▶ Exercise material

□ □ □ □ □ □ □

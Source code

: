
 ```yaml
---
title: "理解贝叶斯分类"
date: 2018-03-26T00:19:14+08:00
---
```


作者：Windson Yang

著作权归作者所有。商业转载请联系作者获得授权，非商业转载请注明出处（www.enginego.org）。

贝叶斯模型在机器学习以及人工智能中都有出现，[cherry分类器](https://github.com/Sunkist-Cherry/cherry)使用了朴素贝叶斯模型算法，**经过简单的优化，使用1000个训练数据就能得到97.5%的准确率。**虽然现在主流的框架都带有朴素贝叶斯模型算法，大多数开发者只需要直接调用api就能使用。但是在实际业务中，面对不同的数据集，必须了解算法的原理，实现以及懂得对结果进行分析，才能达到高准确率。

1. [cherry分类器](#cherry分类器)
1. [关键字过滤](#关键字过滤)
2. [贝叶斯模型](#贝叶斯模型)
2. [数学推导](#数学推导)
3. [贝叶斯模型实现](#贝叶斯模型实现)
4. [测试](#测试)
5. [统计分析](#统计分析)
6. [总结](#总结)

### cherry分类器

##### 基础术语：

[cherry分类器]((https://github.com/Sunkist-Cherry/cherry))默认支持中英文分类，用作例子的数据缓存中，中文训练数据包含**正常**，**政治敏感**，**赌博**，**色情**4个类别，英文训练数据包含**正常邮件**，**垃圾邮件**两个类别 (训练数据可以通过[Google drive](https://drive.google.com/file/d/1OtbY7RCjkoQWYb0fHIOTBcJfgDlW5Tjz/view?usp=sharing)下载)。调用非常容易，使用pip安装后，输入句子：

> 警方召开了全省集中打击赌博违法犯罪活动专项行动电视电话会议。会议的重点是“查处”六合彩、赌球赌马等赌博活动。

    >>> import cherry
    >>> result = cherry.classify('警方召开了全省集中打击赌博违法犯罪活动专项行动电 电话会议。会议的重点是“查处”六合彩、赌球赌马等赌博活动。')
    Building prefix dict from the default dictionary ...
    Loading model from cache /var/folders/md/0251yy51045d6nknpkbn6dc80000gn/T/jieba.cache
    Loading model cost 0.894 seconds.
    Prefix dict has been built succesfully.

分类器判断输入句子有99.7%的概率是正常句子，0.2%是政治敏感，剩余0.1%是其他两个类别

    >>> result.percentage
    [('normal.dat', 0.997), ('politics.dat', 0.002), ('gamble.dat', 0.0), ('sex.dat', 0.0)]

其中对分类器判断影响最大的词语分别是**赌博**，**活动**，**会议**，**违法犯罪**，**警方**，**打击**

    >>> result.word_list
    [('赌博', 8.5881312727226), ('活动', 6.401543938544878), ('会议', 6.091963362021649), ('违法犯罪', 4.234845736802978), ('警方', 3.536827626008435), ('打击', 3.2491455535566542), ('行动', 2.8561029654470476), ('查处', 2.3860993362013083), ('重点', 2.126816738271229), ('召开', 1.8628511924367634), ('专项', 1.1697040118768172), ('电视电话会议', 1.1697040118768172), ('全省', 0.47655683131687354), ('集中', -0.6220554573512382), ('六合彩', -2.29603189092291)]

□ □ □ □ □ □ □

▶ What is expected
Exactly as they appear above, the records are to be transcribed in full.

▶ Final answer
Source code

:
 ```yaml
---
title: "理解贝叶斯分类"
date: 2018-03-26T00:19:14+08:00
---
```


作者：Windson Yang

著作权归作者所有。商业转载请联系作者获得授权，非商业转载请注明出处（www.enginego.org）。

贝叶斯模型在机器学习以及人工智能中都有出现，[cherry分类器](https://github.com/Sunkist-Cherry/cherry)使用了朴素贝叶斯模型算法，**经过简单的优化，使用1000个训练数据就能得到97.5%的准确率。**虽然现在主流的框架都带有朴素贝叶斯模型算法，大多数开发者只需要直接调用api就能使用。但是在实际业务中，面对不同的数据集，必须了解算法的原理，实现以及懂得对结果进行分析，才能达到高准确率。

1. [cherry分类器](#cherry分类器)
1. [关键字过滤](#关键字过滤)
2. [贝叶斯模型](#贝叶斯模型)
2. [数学推导](#数学推导)
3. [贝叶斯模型实现](#贝叶斯模型实现)
4. [测试](#测试)
5. [统计分析](#统计分析)
6. [总结](#总结)

### cherry分类器

##### 基础术语：

[cherry分类器]((https://github.com/Sunkist-Cherry/cherry))默认支持中英文分类，用作例子的数据缓存中，中文训练数据包含**正常**，**政治敏感**，**赌博**，**色情**4个类别，英文训练数据包含**正常邮件**，**垃圾邮件**两个类别 (训练数据可以通过[Google drive](https://drive.google.com/file/d/1OtbY7RCjkoQWYb0fHIOTBcJfgDlW5Tjz/view?usp=sharing)下载)。调用非常容易，使用pip安装后，输入句子：

> 警方召开了全省集中打击赌博违法犯罪活动专项行动电视电话会议。会议的重点是“查处”六合彩、赌球赌马等赌博活动。

    >>> import cherry
    >>> result = cherry.classify('警方召开了全省集中打击赌博违法犯罪活动专项行动电 电话会议。会议的重点是“查处”六合彩、赌球赌马等赌博活动。')
    Building prefix dict from the default dictionary ...
    Loading model from cache /var/folders/md/0251yy51045d6nknpkbn6dc80000gn/T/jieba.cache
    Loading model cost 0.894 seconds.
    Prefix dict has been built succesfully.

分类器判断输入句子有99.7%的概率是正常句子，0.2%是政治敏感，剩余0.1%是其他两个类别

    >>> result.percentage
    [('normal.dat', 0.997), ('politics.dat', 0.002), ('gamble.dat', 0.0), ('sex.dat', 0.0)]

其中对分类器判断影响最大的词语分别是**赌博**，**活动**，**会议**，**违法犯罪**，**警方**，**打击**

    >>> result.word_list
    [('赌博', 8.5881312727226), ('活动', 6.401543938544878), ('会议', 6.091963362021649), ('违法犯罪', 4.234845736802978), ('警方', 3.536827626008435), ('打击', 3.2491455535566542), ('行动', 2.8561029654470476), ('查处', 2.3860993362013083), ('重点', 2.126816738271229), ('召开', 1.8628511924367634), ('专项', 1.1697040118768172), ('电视电话会议', 1.1697040118768172), ('全省', 0.47655683131687354), ('集中', -0.6220554573512382), ('六合彩', -2.29603189092291)]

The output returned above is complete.